#### [YOUR INSTRUCTIONS]
The word "geradora" may appear in some lines of the data; copy every such line.

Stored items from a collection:
• • • • • • •
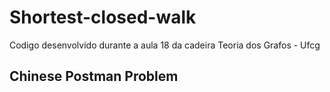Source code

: # Shortest-closed-walk

Codigo desenvolvido durante a aula 18 da cadeira Teoria dos Grafos - Ufcg

## Chinese Postman Problem 
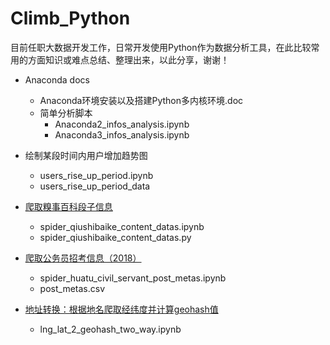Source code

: # Climb_Python
目前任职大数据开发工作，日常开发使用Python作为数据分析工具，在此比较常用的方面知识或难点总结、整理出来，以此分享，谢谢！
* Anaconda docs
  * Anaconda环境安装以及搭建Python多内核环境.doc
  * 简单分析脚本
    * Anaconda2_infos_analysis.ipynb
    * Anaconda3_infos_analysis.ipynb

* 绘制某段时间内用户增加趋势图
  * users_rise_up_period.ipynb
  * users_rise_up_period_data
 
* [爬取糗事百科段子信息](http://blog.csdn.net/qq_24452475/article/details/79122259)
  * spider_qiushibaike_content_datas.ipynb
  * spider_qiushibaike_content_datas.py

* [爬取公务员招考信息（2018）](http://blog.csdn.net/qq_24452475/article/details/79156758)
  * spider_huatu_civil_servant_post_metas.ipynb
  * post_metas.csv

* [地址转换：根据地名爬取经纬度并计算geohash值](http://blog.csdn.net/qq_24452475/article/details/79183861)
  * lng_lat_2_geohash_two_way.ipynb
  
  

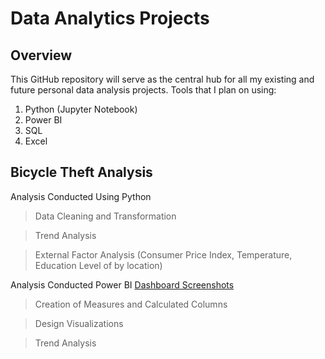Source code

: # Data Analytics Projects

## Overview
This GitHub repository will serve as the central hub for all my existing and future personal data analysis projects.
Tools that I plan on using:
1. Python (Jupyter Notebook)
2. Power BI 
3. SQL
4. Excel

## Bicycle Theft Analysis

Analysis Conducted Using Python 

> Data Cleaning and Transformation

> Trend Analysis

> External Factor Analysis (Consumer Price Index, Temperature, Education Level of by location)


Analysis Conducted Power BI [Dashboard Screenshots](Bicycle%20Theft%20Analysis/Dashboard%20Screenshots.pdf)

> Creation of Measures and Calculated Columns

> Design Visualizations

> Trend Analysis



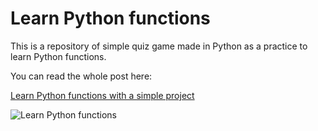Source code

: # Learn Python functions

This is a repository of simple quiz game made in Python as a practice to learn Python functions. 

You can read the whole post here:

[Learn Python functions with a simple project](https://marinsborg.com/learn-python-functions-with-a-simple-project/)

![Learn Python functions](https://marinsborg.com/wp-content/uploads/2023/01/featured-functions.png.webp)
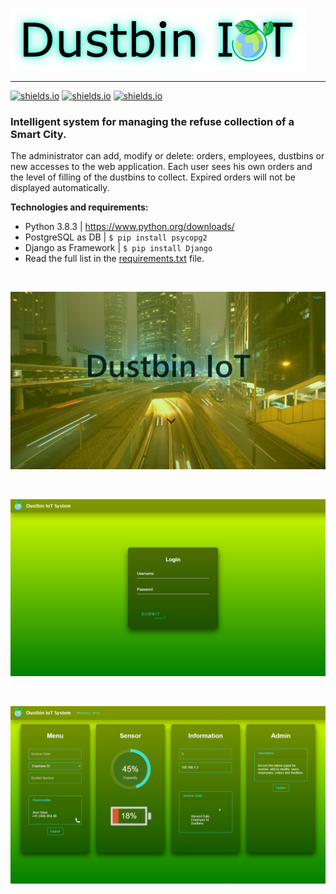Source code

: [![Dustbin IoT](docs/img/DustbinIoT.png)](https://github.com/Ariel-MN/IoT)

<hr>

[![shields.io](https://img.shields.io/badge/docs-pdf-9cf)](https://montesariel.com/download/en/dustbin-iot-documentation.pdf)
[![shields.io](https://img.shields.io/badge/project-study-informational)](https://montesariel.com/portfolio/project-1)
[![shields.io](https://img.shields.io/badge/web%20app-heroku-blueviolet)](https://dustbin-iot.herokuapp.com/)

### Intelligent system for managing the refuse collection of a Smart City.

The administrator can add, modify or delete: orders, employees, dustbins or new accesses to the web application.
Each user sees his own orders and the level of filling of the dustbins to collect.
Expired orders will not be displayed automatically.


**Technologies and requirements:**

- Python 3.8.3 | https://www.python.org/downloads/
- PostgreSQL as DB | `$ pip install psycopg2`
- Django as Framework | `$ pip install Django`
- Read the full list in the [requirements.txt](https://github.com/Ariel-MN/IoT/blob/master/server/requirements.txt) file.

<br>

![Screenshot](docs/img/Screenshot_1.png)

<br>

![Screenshot](docs/img/Screenshot_2.png)

<br>

![Screenshot](docs/img/Screenshot_3.png)
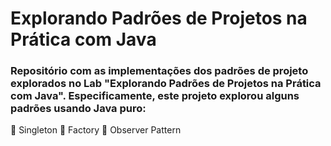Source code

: # Explorando Padrões de Projetos na Prática com Java

### Repositório com as implementações dos padrões de projeto explorados no Lab "Explorando Padrões de Projetos na Prática com Java". Especificamente, este projeto explorou alguns padrões usando Java puro:

:radio_button: Singleton
:radio_button: Factory
:radio_button: Observer Pattern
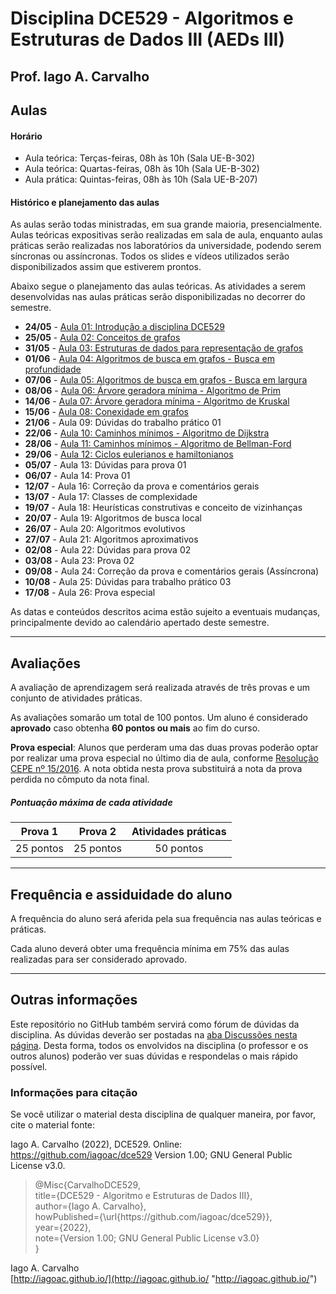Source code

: # Disciplina DCE529 - Algoritmos e Estruturas de Dados III (AEDs III)

## Prof. Iago A. Carvalho

## Aulas

#### Horário

  - Aula teórica: Terças-feiras, 08h às 10h (Sala UE-B-302)
  - Aula teórica: Quartas-feiras, 08h às 10h (Sala UE-B-302)
  - Aula prática: Quintas-feiras, 08h às 10h (Sala UE-B-207)
 
#### Histórico e planejamento das aulas

As aulas serão todas ministradas, em sua grande maioria, presencialmente. Aulas teóricas expositivas serão realizadas em sala de aula, enquanto aulas práticas serão realizadas nos laboratórios da universidade, podendo serem síncronas ou assíncronas. Todos os slides e vídeos utilizados serão disponibilizados assim que estiverem prontos.

Abaixo segue o planejamento das aulas teóricas. As atividades a serem desenvolvidas nas aulas práticas serão disponibilizadas no decorrer do semestre.

  - **24/05** - [Aula 01: Introdução a disciplina DCE529](https://github.com/leonardo-pessoa/dce529/blob/main/aulas/pdf/aula02_conceitos_de_grafos.pdf)
  - **25/05** - [Aula 02: Conceitos de grafos](https://github.com/leonardo-pessoa/dce529/blob/main/aulas/pdf/aula02_conceitos_de_grafos.pdf)
  - **31/05** - [Aula 03: Estruturas de dados para representação de grafos](https://github.com/leonardo-pessoa/dce529/blob/main/aulas/pdf/aula02_conceitos_de_grafos.pdf)
  - **01/06** - [Aula 04: Algoritmos de busca em grafos - Busca em profundidade](https://github.com/leonardo-pessoa/dce529/blob/main/aulas/pdf/aula04_busca_profundidade.pdf)
  - **07/06** - [Aula 05: Algoritmos de busca em grafos - Busca em largura](https://github.com/leonardo-pessoa/dce529/blob/main/aulas/pdf/aula05_busca_largura.pdf)
  - **08/06** - [Aula 06: Árvore geradora mínima - Algoritmo de Prim](https://github.com/leonardo-pessoa/dce529/blob/main/aulas/pdf/aula06_prim.pdf)
  - **14/06** - [Aula 07: Árvore geradora mínima - Algoritmo de Kruskal](https://github.com/leonardo-pessoa/dce529/blob/main/aulas/pdf/aula07_kruskal.pdf)
  - **15/06** - [Aula 08: Conexidade em grafos](https://github.com/leonardo-pessoa/dce529/blob/main/aulas/pdf/aula08_conectividade.pdf)
  - **21/06** - Aula 09: Dúvidas do trabalho prático 01
  - **22/06** - [Aula 10: Caminhos mínimos - Algoritmo de Dijkstra](https://github.com/leonardo-pessoa/dce529/blob/main/aulas/pdf/aula10_dijkstra.pdf)
  - **28/06** - [Aula 11: Caminhos mínimos - Algoritmo de Bellman-Ford](https://github.com/leonardo-pessoa/dce529/blob/main/aulas/pdf/aula11_belman_ford.pdf)
  - **29/06** - [Aula 12: Ciclos eulerianos e hamiltonianos](https://github.com/leonardo-pessoa/dce529/blob/main/aulas/pdf/aula11_ordenacao_topologica.pdf)
  - **05/07** - Aula 13: Dúvidas para prova 01
  - **06/07** - Aula 14: Prova 01
  - **12/07** - Aula 16: Correção da prova e comentários gerais
  - **13/07** - Aula 17: Classes de complexidade
  - **19/07** - Aula 18: Heurísticas construtivas e conceito de vizinhanças
  - **20/07** - Aula 19: Algoritmos de busca local
  - **26/07** - Aula 20: Algoritmos evolutivos
  - **27/07** - Aula 21: Algoritmos aproximativos
  - **02/08** - Aula 22: Dúvidas para prova 02
  - **03/08** - Aula 23: Prova 02
  - **09/08** - Aula 24: Correção da prova e comentários gerais (Assíncrona)
  - **10/08** - Aula 25: Dúvidas para trabalho prático 03
  - **17/08** - Aula 26: Prova especial

As datas e conteúdos descritos acima estão sujeito a eventuais mudanças, principalmente devido ao calendário apertado deste semestre. 

---

## Avaliações

A avaliação de aprendizagem será realizada através de três provas e um conjunto de atividades práticas.

As avaliações somarão um total de 100 pontos. Um aluno é considerado **aprovado** caso obtenha **60 pontos ou mais** ao fim do curso.

**Prova especial**: Alunos que perderam uma das duas provas poderão optar por realizar uma prova especial no último dia de aula, conforme [Resolução CEPE nº 15/2016](https://www.unifal-mg.edu.br/portal/wp-content/uploads/sites/52/2019/07/15-2016-aprova-Reg.-Geral-Cursos-de-gradua%C3%A7%C3%A3o-11935-8-alterada-pela-016-2019-vide-res-020-2019.pdf "Resolução CEPE nº 15/2016"). A nota obtida nesta prova substituirá a nota da prova perdida no cômputo da nota final.


##### Pontuação máxima de cada atividade
| Prova 1  | Prova 2  | Atividades práticas | 
| :------------: | :------------: | :------------: |
| 25 pontos  | 25 pontos  | 50 pontos  |

---

## Frequência e assiduidade do aluno

A frequência do aluno será aferida pela sua frequência nas aulas teóricas e práticas.

Cada aluno deverá obter uma frequência mínima em 75% das aulas realizadas para ser considerado aprovado. 

---

## Outras informações

Este repositório no GitHub também servirá como fórum de dúvidas da disciplina. As dúvidas deverão ser postadas na [aba Discussões nesta página](https://github.com/iagoac/dce529/discussions). Desta forma, todos os envolvidos na disciplina (o professor e os outros alunos) poderão ver suas dúvidas e respondelas o mais rápido possível.

### Informações para citação

Se você utilizar o material desta disciplina de qualquer maneira, por favor, cite o material fonte:

Iago A. Carvalho (2022), DCE529. Online: https://github.com/iagoac/dce529 Version 1.00; GNU General Public License v3.0.


> @Misc{CarvalhoDCE529,  
title={DCE529 - Algoritmo e Estruturas de Dados III},  
author={Iago A. Carvalho},   
howPublished={\url{https&#58;//github\.com/iagoac/dce529}},  
year={2022},  
note={Version 1.00; GNU General Public License v3.0}  
}


Iago A. Carvalho  
[http://iagoac.github.io/](http://iagoac.github.io/ "http://iagoac.github.io/")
• • • • • • •
#### [ANSWER BELOW]
  - **08/06** - [Aula 06: Árvore geradora mínima - Algoritmo de Prim](https://github.com/leonardo-pessoa/dce529/blob/main/aulas/pdf/aula06_prim.pdf)
  - **14/06** - [Aula 07: Árvore geradora mínima - Algoritmo de Kruskal](https://github.com/leonardo-pessoa/dce529/blob/main/aulas/pdf/aula07_kruskal.pdf)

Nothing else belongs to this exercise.